*** DATASET RECORDS Section Begins ***
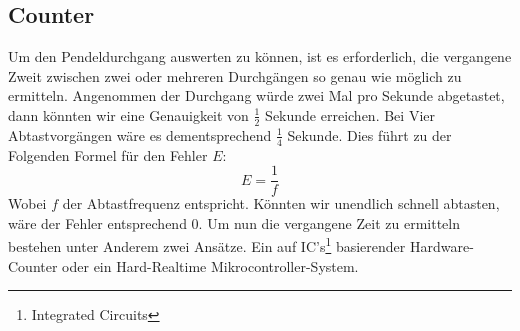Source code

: \subsection{Counter}
	Um den Pendeldurchgang auswerten zu können, ist es erforderlich, die vergangene Zweit zwischen zwei oder mehreren Durchgängen so genau wie möglich zu ermitteln. Angenommen der Durchgang würde zwei Mal pro Sekunde abgetastet, dann könnten wir eine Genauigkeit von $\frac{1}{2}$ Sekunde erreichen. Bei Vier Abtastvorgängen wäre es dementsprechend $\frac{1}{4}$ Sekunde. Dies führt zu der Folgenden Formel für den Fehler $E$:
	\[
		E = \frac{1}{f}
	\]
	Wobei $f$ der Abtastfrequenz entspricht. Könnten wir unendlich schnell abtasten, wäre der Fehler entsprechend 0. Um nun die vergangene Zeit zu ermitteln bestehen unter Anderem zwei Ansätze. Ein auf IC's\footnote{Integrated Circuits} basierender Hardware-Counter oder ein Hard-Realtime Mikrocontroller-System.
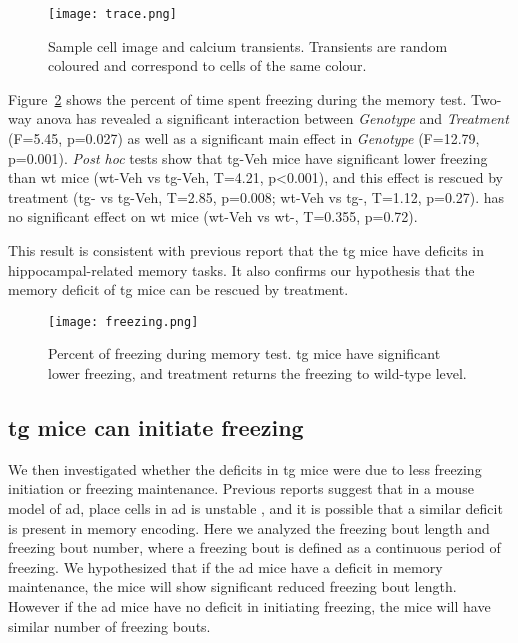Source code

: \begin{figure}[h]
    \texttt{[image: trace.png]}
    \caption[Sample cell image and calcium transients.]{Sample cell image and calcium transients. Transients are random coloured and correspond to cells of the same colour. \label{f.ad.trace}}
\end{figure}


Figure~\ref{f.ad.freezing} shows the percent of time spent freezing during the memory test. Two-way \gls{anova} has revealed a significant interaction between \textit{Genotype} and \textit{Treatment} (F=5.45, p=0.027) as well as a significant main effect in \textit{Genotype} (F=12.79, p=0.001).  \textit{Post hoc} tests show that \gls{tg}-Veh mice have significant lower freezing than \gls{wt} mice (\gls{wt}-Veh vs \gls{tg}-Veh, T=4.21, p<0.001), and this effect is rescued by \tglu{} treatment (\gls{tg}-\glu{} vs \gls{tg}-Veh, T=2.85, p=0.008; \gls{wt}-Veh vs \gls{tg}-\glu, T=1.12, p=0.27). \tglu{} has no significant effect on \gls{wt} mice (\gls{wt}-Veh vs \gls{wt}-\glu, T=0.355, p=0.72). 

This result is consistent with previous report \citep{palmer11, zhou16} that the \gls{tg} mice have deficits in hippocampal-related memory tasks. It also confirms our hypothesis that the memory deficit of \gls{tg} mice can be rescued by \tglu{} treatment. 

\begin{figure}[h]
    \texttt{[image: freezing.png]}
    \caption[Percent of freezing during memory test.]{Percent of freezing during memory test. \Gls{tg} mice have significant lower freezing, and \tglu{} treatment returns the freezing to wild-type level. \label{f.ad.freezing}}
\end{figure}

\subsection{\Gls{tg} mice can initiate freezing}
We then investigated whether the deficits in \gls{tg} mice were due to less freezing initiation or freezing maintenance. Previous reports suggest that in a mouse model of \gls{ad}, place cells in \gls{ad} is unstable \citep{cheng13}, and it is possible that a similar deficit is present in memory encoding. Here we analyzed the freezing bout length and freezing bout number, where a freezing bout is defined as a continuous period of freezing. We hypothesized that if the \gls{ad} mice have a deficit in memory maintenance, the mice will show significant reduced freezing bout length. However if the \gls{ad} mice have no deficit in initiating freezing, the mice will have similar number of freezing bouts.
*** DATASET RECORDS Section Ends ***
## TRY IT:
Your copy should match the entries above exactly and contain no pictures.

## WRITTEN SOLUTION:
Source code

: \subsection{Counter}
	Um den Pendeldurchgang auswerten zu können, ist es erforderlich, die vergangene Zweit zwischen zwei oder mehreren Durchgängen so genau wie möglich zu ermitteln. Angenommen der Durchgang würde zwei Mal pro Sekunde abgetastet, dann könnten wir eine Genauigkeit von $\frac{1}{2}$ Sekunde erreichen. Bei Vier Abtastvorgängen wäre es dementsprechend $\frac{1}{4}$ Sekunde. Dies führt zu der Folgenden Formel für den Fehler $E$:
	\[
		E = \frac{1}{f}
	\]
	Wobei $f$ der Abtastfrequenz entspricht. Könnten wir unendlich schnell abtasten, wäre der Fehler entsprechend 0. Um nun die vergangene Zeit zu ermitteln bestehen unter Anderem zwei Ansätze. Ein auf IC's\footnote{Integrated Circuits} basierender Hardware-Counter oder ein Hard-Realtime Mikrocontroller-System.
Source code

: \begin{figure}[h]
    \texttt{[image: trace.png]}
    \caption[Sample cell image and calcium transients.]{Sample cell image and calcium transients. Transients are random coloured and correspond to cells of the same colour. \label{f.ad.trace}}
\end{figure}


Figure~\ref{f.ad.freezing} shows the percent of time spent freezing during the memory test. Two-way \gls{anova} has revealed a significant interaction between \textit{Genotype} and \textit{Treatment} (F=5.45, p=0.027) as well as a significant main effect in \textit{Genotype} (F=12.79, p=0.001).  \textit{Post hoc} tests show that \gls{tg}-Veh mice have significant lower freezing than \gls{wt} mice (\gls{wt}-Veh vs \gls{tg}-Veh, T=4.21, p<0.001), and this effect is rescued by \tglu{} treatment (\gls{tg}-\glu{} vs \gls{tg}-Veh, T=2.85, p=0.008; \gls{wt}-Veh vs \gls{tg}-\glu, T=1.12, p=0.27). \tglu{} has no significant effect on \gls{wt} mice (\gls{wt}-Veh vs \gls{wt}-\glu, T=0.355, p=0.72). 

This result is consistent with previous report \citep{palmer11, zhou16} that the \gls{tg} mice have deficits in hippocampal-related memory tasks. It also confirms our hypothesis that the memory deficit of \gls{tg} mice can be rescued by \tglu{} treatment. 

\begin{figure}[h]
    \texttt{[image: freezing.png]}
    \caption[Percent of freezing during memory test.]{Percent of freezing during memory test. \Gls{tg} mice have significant lower freezing, and \tglu{} treatment returns the freezing to wild-type level. \label{f.ad.freezing}}
\end{figure}

\subsection{\Gls{tg} mice can initiate freezing}
We then investigated whether the deficits in \gls{tg} mice were due to less freezing initiation or freezing maintenance. Previous reports suggest that in a mouse model of \gls{ad}, place cells in \gls{ad} is unstable \citep{cheng13}, and it is possible that a similar deficit is present in memory encoding. Here we analyzed the freezing bout length and freezing bout number, where a freezing bout is defined as a continuous period of freezing. We hypothesized that if the \gls{ad} mice have a deficit in memory maintenance, the mice will show significant reduced freezing bout length. However if the \gls{ad} mice have no deficit in initiating freezing, the mice will have similar number of freezing bouts.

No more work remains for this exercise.